## INFORMATION PROVIDED

***

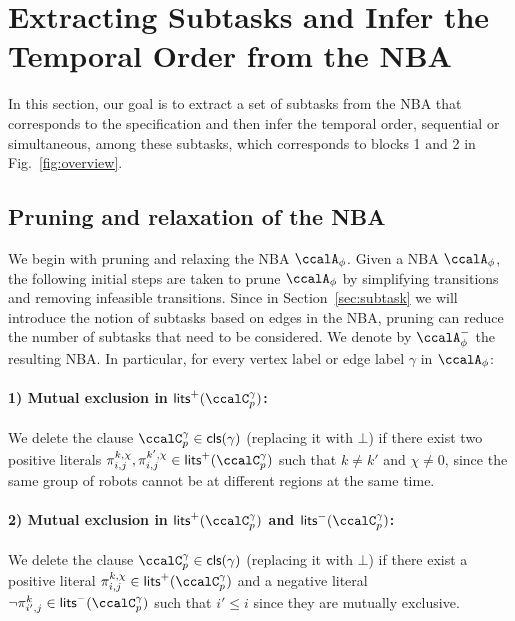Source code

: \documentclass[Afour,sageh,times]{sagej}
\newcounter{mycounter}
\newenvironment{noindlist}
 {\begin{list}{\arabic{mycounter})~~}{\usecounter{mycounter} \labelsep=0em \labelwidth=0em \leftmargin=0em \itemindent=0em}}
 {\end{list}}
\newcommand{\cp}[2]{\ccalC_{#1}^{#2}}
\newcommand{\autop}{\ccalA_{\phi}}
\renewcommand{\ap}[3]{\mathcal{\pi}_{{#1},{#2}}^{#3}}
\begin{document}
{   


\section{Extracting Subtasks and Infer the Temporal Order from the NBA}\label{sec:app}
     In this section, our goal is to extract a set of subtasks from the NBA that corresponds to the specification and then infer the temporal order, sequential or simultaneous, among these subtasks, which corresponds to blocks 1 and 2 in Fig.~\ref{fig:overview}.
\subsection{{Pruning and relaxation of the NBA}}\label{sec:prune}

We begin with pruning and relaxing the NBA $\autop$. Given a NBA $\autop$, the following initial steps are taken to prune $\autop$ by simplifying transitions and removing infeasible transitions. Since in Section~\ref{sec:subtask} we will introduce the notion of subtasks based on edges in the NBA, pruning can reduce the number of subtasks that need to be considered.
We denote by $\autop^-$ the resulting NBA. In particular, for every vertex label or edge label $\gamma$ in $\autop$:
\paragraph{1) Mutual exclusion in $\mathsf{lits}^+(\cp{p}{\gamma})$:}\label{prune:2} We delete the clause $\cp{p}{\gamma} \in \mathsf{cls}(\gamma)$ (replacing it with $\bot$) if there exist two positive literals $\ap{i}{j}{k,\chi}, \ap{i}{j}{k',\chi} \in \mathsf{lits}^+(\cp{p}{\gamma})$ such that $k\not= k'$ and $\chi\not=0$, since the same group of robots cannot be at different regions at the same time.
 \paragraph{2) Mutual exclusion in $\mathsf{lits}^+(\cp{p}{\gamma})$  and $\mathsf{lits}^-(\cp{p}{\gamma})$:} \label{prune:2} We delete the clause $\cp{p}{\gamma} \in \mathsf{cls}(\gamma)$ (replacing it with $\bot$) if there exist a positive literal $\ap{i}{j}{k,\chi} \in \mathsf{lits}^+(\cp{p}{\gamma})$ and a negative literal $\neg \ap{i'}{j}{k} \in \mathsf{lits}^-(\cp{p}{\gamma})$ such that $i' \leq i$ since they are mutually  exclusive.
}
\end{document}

***

## YOUR INSTRUCTIONS
From the material above, copy everything exactly but the pictures.

## RESPONSE BELOW
Source code

: \documentclass[Afour,sageh,times]{sagej}
\newcounter{mycounter}
\newenvironment{noindlist}
 {\begin{list}{\arabic{mycounter})~~}{\usecounter{mycounter} \labelsep=0em \labelwidth=0em \leftmargin=0em \itemindent=0em}}
 {\end{list}}
\newcommand{\cp}[2]{\ccalC_{#1}^{#2}}
\newcommand{\autop}{\ccalA_{\phi}}
\renewcommand{\ap}[3]{\mathcal{\pi}_{{#1},{#2}}^{#3}}
\begin{document}
{   


\section{Extracting Subtasks and Infer the Temporal Order from the NBA}\label{sec:app}
     In this section, our goal is to extract a set of subtasks from the NBA that corresponds to the specification and then infer the temporal order, sequential or simultaneous, among these subtasks, which corresponds to blocks 1 and 2 in Fig.~\ref{fig:overview}.
\subsection{{Pruning and relaxation of the NBA}}\label{sec:prune}

We begin with pruning and relaxing the NBA $\autop$. Given a NBA $\autop$, the following initial steps are taken to prune $\autop$ by simplifying transitions and removing infeasible transitions. Since in Section~\ref{sec:subtask} we will introduce the notion of subtasks based on edges in the NBA, pruning can reduce the number of subtasks that need to be considered.
We denote by $\autop^-$ the resulting NBA. In particular, for every vertex label or edge label $\gamma$ in $\autop$:
\paragraph{1) Mutual exclusion in $\mathsf{lits}^+(\cp{p}{\gamma})$:}\label{prune:2} We delete the clause $\cp{p}{\gamma} \in \mathsf{cls}(\gamma)$ (replacing it with $\bot$) if there exist two positive literals $\ap{i}{j}{k,\chi}, \ap{i}{j}{k',\chi} \in \mathsf{lits}^+(\cp{p}{\gamma})$ such that $k\not= k'$ and $\chi\not=0$, since the same group of robots cannot be at different regions at the same time.
 \paragraph{2) Mutual exclusion in $\mathsf{lits}^+(\cp{p}{\gamma})$  and $\mathsf{lits}^-(\cp{p}{\gamma})$:} \label{prune:2} We delete the clause $\cp{p}{\gamma} \in \mathsf{cls}(\gamma)$ (replacing it with $\bot$) if there exist a positive literal $\ap{i}{j}{k,\chi} \in \mathsf{lits}^+(\cp{p}{\gamma})$ and a negative literal $\neg \ap{i'}{j}{k} \in \mathsf{lits}^-(\cp{p}{\gamma})$ such that $i' \leq i$ since they are mutually  exclusive.
}
\end{document}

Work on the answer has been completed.